* Available data:
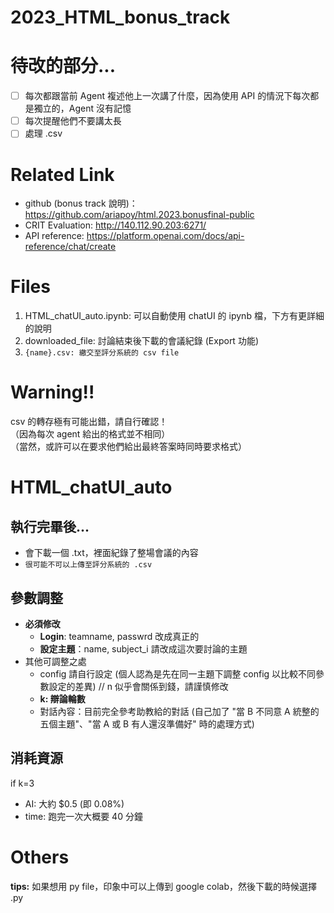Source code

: # 2023_HTML_bonus_track

# 待改的部分...
- [ ] 每次都跟當前 Agent 複述他上一次講了什麼，因為使用 API 的情況下每次都是獨立的，Agent 沒有記憶
- [ ] 每次提醒他們不要講太長
- [ ] 處理 .csv

# Related Link
+ github (bonus track 說明)：https://github.com/ariapoy/html.2023.bonusfinal-public
+ CRIT Evaluation: http://140.112.90.203:6271/
+ API reference: https://platform.openai.com/docs/api-reference/chat/create

# Files
1. HTML_chatUI_auto.ipynb: 可以自動使用 chatUI 的 ipynb 檔，下方有更詳細的說明
2. downloaded_file: 討論結束後下載的會議紀錄 (Export 功能)
3. `{name}.csv: 繳交至評分系統的 csv file`

# Warning!!
csv 的轉存極有可能出錯，請自行確認！  
（因為每次 agent 給出的格式並不相同）  
（當然，或許可以在要求他們給出最終答案時同時要求格式）

# HTML_chatUI_auto
## 執行完畢後...
+ 會下載一個 .txt，裡面紀錄了整場會議的內容
+ `很可能不可以上傳至評分系統的 .csv`

## 參數調整
+ **必須修改**
  - **Login**: teamname, passwrd 改成真正的
  - **設定主題**：name, subject_i 請改成這次要討論的主題
+ 其他可調整之處
  - config 請自行設定 (個人認為是先在同一主題下調整 config 以比較不同參數設定的差異) // n 似乎會關係到錢，請謹慎修改
  - **k: 辯論輪數**
  - 對話內容：目前完全參考助教給的對話 (自己加了 "當 B 不同意 A 統整的五個主題"、"當 A 或 B 有人還沒準備好" 時的處理方式)

## 消耗資源
if k=3
+ AI: 大約 $0.5 (即 0.08%)
+ time: 跑完一次大概要 40 分鐘


# Others
**tips:** 如果想用 py file，印象中可以上傳到 google colab，然後下載的時候選擇 .py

* Exercise prompt: Take the lines from the start of the listing above through the line with "CRIT Evaluation: http://140.112.90.203:6271/", both ends included, and copy them exactly, leaving the pictures behind.

* Your response:
Source code

: # 2023_HTML_bonus_track

# 待改的部分...
- [ ] 每次都跟當前 Agent 複述他上一次講了什麼，因為使用 API 的情況下每次都是獨立的，Agent 沒有記憶
- [ ] 每次提醒他們不要講太長
- [ ] 處理 .csv

# Related Link
+ github (bonus track 說明)：https://github.com/ariapoy/html.2023.bonusfinal-public
+ CRIT Evaluation: http://140.112.90.203:6271/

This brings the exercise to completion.